►

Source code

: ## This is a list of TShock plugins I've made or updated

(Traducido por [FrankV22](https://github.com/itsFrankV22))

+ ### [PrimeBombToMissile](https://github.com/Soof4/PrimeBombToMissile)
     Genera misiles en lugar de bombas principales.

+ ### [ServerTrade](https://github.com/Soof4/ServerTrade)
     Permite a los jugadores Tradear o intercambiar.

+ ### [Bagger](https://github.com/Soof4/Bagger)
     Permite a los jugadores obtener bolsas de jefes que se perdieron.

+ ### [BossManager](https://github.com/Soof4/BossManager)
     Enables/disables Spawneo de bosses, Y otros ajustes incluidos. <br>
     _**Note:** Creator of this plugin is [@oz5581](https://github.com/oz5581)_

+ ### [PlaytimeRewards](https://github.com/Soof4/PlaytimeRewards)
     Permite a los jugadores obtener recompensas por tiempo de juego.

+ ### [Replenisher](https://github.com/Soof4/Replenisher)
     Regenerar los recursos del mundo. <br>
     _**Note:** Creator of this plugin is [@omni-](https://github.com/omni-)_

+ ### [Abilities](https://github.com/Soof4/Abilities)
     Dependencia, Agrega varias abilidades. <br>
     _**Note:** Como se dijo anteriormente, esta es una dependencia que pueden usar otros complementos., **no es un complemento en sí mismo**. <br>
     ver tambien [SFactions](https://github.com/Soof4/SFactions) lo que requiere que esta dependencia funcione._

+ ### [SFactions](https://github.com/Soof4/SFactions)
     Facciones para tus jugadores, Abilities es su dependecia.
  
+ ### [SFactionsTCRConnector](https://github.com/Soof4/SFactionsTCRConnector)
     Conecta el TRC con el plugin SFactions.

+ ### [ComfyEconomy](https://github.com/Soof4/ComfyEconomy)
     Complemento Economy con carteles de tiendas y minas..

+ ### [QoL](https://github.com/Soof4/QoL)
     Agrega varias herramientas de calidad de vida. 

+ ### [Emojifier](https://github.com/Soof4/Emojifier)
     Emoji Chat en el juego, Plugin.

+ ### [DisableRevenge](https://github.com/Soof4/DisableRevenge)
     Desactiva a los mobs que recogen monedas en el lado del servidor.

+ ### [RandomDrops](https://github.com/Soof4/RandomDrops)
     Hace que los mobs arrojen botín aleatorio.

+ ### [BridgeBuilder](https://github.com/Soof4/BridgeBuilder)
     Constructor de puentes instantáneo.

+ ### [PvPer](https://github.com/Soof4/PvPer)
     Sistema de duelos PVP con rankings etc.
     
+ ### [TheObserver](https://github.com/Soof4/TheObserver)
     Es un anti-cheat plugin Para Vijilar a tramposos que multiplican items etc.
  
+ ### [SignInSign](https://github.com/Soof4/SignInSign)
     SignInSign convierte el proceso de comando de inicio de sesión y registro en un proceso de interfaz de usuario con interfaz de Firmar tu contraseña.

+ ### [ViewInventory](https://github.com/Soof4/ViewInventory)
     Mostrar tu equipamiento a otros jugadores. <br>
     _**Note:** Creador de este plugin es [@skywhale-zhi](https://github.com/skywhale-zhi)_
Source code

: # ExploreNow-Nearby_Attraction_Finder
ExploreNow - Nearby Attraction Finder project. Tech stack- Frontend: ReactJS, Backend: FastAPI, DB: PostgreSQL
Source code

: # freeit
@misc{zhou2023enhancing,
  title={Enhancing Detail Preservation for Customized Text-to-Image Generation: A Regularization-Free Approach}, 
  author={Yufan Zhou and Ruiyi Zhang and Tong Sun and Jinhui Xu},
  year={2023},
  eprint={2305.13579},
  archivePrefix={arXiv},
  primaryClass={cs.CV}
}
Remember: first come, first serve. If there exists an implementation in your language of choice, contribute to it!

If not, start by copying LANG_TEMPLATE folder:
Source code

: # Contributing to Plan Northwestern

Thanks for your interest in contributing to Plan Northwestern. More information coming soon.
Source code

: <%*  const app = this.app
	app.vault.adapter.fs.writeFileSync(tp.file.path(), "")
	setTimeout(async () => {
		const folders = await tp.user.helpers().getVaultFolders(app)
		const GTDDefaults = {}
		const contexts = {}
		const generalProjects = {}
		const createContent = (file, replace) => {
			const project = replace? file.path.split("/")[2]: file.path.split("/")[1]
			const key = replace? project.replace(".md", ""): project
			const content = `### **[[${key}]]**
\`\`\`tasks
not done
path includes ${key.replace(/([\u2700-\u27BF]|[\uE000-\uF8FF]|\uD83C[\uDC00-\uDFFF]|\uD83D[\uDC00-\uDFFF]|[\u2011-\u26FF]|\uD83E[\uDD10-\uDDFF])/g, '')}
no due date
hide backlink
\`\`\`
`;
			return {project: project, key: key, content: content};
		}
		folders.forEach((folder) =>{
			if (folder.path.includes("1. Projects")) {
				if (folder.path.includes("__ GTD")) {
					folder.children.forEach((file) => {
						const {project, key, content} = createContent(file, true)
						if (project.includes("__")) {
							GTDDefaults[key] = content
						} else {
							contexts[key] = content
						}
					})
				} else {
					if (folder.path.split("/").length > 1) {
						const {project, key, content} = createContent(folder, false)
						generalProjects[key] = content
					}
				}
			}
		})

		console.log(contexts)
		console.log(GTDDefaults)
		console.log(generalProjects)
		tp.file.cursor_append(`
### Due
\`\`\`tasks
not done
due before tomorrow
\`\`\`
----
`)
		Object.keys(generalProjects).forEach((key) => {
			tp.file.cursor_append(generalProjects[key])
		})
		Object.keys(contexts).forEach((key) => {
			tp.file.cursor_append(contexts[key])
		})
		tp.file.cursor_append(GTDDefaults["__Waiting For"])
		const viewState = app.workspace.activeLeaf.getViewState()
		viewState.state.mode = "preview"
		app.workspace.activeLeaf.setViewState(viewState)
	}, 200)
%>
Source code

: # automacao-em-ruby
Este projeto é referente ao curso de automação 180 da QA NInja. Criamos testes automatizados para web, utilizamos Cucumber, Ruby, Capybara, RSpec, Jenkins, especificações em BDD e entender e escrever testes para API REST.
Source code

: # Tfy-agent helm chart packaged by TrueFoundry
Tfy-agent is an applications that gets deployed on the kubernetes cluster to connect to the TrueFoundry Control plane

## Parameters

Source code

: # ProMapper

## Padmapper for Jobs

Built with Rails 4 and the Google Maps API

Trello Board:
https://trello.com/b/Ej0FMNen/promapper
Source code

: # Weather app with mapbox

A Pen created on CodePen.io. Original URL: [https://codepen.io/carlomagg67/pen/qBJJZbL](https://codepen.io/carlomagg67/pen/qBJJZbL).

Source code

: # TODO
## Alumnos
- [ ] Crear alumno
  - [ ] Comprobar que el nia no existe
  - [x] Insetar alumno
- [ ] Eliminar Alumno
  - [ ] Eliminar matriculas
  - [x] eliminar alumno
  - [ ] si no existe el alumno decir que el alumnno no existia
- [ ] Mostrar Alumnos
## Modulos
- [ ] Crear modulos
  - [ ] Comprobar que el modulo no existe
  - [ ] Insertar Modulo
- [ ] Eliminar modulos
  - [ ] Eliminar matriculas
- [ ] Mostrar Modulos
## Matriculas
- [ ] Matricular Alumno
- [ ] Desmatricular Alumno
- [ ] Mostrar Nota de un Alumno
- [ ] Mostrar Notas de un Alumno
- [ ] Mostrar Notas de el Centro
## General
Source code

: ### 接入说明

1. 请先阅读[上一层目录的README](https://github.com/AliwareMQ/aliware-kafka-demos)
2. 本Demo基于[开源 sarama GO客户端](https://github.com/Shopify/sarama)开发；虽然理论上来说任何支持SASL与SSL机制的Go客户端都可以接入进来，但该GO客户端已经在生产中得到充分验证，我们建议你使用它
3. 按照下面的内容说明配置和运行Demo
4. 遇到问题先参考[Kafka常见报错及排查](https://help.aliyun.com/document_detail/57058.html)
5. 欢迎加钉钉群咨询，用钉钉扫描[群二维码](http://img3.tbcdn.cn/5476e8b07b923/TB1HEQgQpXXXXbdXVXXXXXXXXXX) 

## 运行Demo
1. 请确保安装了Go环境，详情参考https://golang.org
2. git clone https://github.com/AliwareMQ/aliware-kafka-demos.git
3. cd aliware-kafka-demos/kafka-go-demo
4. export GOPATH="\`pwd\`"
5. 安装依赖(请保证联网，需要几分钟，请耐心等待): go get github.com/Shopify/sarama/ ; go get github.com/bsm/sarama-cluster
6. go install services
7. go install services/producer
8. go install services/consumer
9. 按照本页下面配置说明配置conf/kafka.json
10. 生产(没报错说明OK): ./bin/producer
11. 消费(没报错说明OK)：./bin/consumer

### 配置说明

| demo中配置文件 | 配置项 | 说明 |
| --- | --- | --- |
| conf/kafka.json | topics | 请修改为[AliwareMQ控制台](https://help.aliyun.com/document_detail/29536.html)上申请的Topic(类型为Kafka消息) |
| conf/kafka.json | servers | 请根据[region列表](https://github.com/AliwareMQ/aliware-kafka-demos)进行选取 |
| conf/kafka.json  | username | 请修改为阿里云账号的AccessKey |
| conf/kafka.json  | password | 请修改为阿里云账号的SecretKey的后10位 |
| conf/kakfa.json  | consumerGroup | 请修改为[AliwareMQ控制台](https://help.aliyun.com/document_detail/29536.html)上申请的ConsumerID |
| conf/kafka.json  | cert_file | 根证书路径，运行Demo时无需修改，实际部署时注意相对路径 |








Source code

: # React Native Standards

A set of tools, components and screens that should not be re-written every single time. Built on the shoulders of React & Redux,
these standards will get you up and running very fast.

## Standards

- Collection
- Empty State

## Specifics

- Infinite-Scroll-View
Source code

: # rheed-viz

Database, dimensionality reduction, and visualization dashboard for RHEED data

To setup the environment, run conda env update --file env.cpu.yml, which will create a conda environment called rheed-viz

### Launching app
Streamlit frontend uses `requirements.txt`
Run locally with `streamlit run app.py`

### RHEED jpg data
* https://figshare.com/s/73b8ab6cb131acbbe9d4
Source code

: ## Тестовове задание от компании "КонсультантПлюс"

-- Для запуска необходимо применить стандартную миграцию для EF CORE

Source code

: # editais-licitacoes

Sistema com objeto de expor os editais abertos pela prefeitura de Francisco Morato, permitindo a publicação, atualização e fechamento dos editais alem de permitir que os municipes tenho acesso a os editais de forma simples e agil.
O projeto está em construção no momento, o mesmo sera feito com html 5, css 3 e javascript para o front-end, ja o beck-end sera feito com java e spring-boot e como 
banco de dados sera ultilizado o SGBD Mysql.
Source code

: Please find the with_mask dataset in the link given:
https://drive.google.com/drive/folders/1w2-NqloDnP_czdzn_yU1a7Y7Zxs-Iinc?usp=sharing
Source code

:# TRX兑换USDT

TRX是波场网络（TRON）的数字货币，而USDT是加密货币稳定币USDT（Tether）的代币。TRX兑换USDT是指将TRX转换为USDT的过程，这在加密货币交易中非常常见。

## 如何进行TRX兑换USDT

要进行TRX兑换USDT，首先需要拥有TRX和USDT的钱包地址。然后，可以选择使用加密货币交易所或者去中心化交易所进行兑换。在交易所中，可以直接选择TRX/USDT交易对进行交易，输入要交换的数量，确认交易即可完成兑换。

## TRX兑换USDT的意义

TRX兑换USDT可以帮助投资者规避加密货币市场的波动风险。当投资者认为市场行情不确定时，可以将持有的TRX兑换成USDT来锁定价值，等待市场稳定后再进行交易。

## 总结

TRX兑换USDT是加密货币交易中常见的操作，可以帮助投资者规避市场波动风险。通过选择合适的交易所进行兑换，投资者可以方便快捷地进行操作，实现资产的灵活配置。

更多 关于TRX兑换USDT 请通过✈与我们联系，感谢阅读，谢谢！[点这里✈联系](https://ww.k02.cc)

◄

Exercise details: Nothing but a number belongs in the answer: the tally of lines in the data holding "AliwareMQ控制台".

Result of this task: 2